- Work task
Write each line word for word, from the line that contains "Dal momento che $B$" through the last line of the material below.

- Source material
........
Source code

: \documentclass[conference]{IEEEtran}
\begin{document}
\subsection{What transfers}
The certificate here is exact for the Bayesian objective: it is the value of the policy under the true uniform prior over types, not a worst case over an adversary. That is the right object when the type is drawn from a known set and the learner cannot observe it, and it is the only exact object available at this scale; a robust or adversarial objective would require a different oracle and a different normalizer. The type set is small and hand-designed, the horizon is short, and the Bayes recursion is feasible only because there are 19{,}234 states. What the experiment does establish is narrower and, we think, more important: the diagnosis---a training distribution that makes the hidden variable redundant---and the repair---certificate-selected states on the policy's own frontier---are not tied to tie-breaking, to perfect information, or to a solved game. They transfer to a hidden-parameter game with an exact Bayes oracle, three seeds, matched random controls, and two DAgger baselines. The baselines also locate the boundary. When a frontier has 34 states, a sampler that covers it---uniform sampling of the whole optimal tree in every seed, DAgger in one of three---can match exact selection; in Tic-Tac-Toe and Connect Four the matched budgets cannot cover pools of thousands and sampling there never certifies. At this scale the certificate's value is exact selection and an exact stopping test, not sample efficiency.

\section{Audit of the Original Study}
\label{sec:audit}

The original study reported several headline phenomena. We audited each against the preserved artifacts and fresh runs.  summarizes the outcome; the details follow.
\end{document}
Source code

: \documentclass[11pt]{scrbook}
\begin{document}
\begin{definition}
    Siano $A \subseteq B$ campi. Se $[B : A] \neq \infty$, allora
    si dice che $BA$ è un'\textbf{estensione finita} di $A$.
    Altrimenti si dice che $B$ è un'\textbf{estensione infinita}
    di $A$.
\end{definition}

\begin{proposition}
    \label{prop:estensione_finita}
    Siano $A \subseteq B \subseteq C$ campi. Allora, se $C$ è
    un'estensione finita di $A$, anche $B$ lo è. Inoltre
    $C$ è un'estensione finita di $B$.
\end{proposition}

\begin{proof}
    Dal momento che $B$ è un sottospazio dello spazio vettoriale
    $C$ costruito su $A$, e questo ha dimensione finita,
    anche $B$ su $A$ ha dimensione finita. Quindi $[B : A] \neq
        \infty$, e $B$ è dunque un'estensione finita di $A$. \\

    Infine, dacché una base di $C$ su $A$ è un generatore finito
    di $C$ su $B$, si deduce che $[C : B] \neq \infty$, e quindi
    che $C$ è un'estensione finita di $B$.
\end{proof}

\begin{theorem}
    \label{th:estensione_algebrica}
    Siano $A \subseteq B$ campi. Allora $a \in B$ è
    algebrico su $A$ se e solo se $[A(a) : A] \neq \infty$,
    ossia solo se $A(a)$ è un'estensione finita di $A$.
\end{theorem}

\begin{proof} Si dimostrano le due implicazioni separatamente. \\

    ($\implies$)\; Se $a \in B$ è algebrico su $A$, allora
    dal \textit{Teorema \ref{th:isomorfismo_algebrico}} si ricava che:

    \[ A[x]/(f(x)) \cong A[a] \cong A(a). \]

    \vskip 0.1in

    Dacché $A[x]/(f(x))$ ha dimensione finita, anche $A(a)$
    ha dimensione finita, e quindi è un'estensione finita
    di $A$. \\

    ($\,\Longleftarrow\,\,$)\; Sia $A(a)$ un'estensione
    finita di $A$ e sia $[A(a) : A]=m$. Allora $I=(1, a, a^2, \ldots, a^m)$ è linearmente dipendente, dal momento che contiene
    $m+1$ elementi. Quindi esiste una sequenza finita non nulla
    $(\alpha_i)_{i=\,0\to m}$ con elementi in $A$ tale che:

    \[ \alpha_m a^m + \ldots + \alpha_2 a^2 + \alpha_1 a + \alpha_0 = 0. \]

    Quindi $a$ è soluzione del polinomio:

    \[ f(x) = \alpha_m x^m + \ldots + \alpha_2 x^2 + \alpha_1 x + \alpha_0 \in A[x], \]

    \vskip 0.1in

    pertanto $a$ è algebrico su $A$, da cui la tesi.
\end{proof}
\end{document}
........
- Solution
    Dal momento che $B$ è un sottospazio dello spazio vettoriale
    $C$ costruito su $A$, e questo ha dimensione finita,
    anche $B$ su $A$ ha dimensione finita. Quindi $[B : A] \neq
        \infty$, e $B$ è dunque un'estensione finita di $A$. \\

    Infine, dacché una base di $C$ su $A$ è un generatore finito
    di $C$ su $B$, si deduce che $[C : B] \neq \infty$, e quindi
    che $C$ è un'estensione finita di $B$.
\end{proof}

\begin{theorem}
    \label{th:estensione_algebrica}
    Siano $A \subseteq B$ campi. Allora $a \in B$ è
    algebrico su $A$ se e solo se $[A(a) : A] \neq \infty$,
    ossia solo se $A(a)$ è un'estensione finita di $A$.
\end{theorem}

\begin{proof} Si dimostrano le due implicazioni separatamente. \\

    ($\implies$)\; Se $a \in B$ è algebrico su $A$, allora
    dal \textit{Teorema \ref{th:isomorfismo_algebrico}} si ricava che:

    \[ A[x]/(f(x)) \cong A[a] \cong A(a). \]

    \vskip 0.1in

    Dacché $A[x]/(f(x))$ ha dimensione finita, anche $A(a)$
    ha dimensione finita, e quindi è un'estensione finita
    di $A$. \\

    ($\,\Longleftarrow\,\,$)\; Sia $A(a)$ un'estensione
    finita di $A$ e sia $[A(a) : A]=m$. Allora $I=(1, a, a^2, \ldots, a^m)$ è linearmente dipendente, dal momento che contiene
    $m+1$ elementi. Quindi esiste una sequenza finita non nulla
    $(\alpha_i)_{i=\,0\to m}$ con elementi in $A$ tale che:

    \[ \alpha_m a^m + \ldots + \alpha_2 a^2 + \alpha_1 a + \alpha_0 = 0. \]

    Quindi $a$ è soluzione del polinomio:

    \[ f(x) = \alpha_m x^m + \ldots + \alpha_2 x^2 + \alpha_1 x + \alpha_0 \in A[x], \]

    \vskip 0.1in

    pertanto $a$ è algebrico su $A$, da cui la tesi.
\end{proof}
\end{document}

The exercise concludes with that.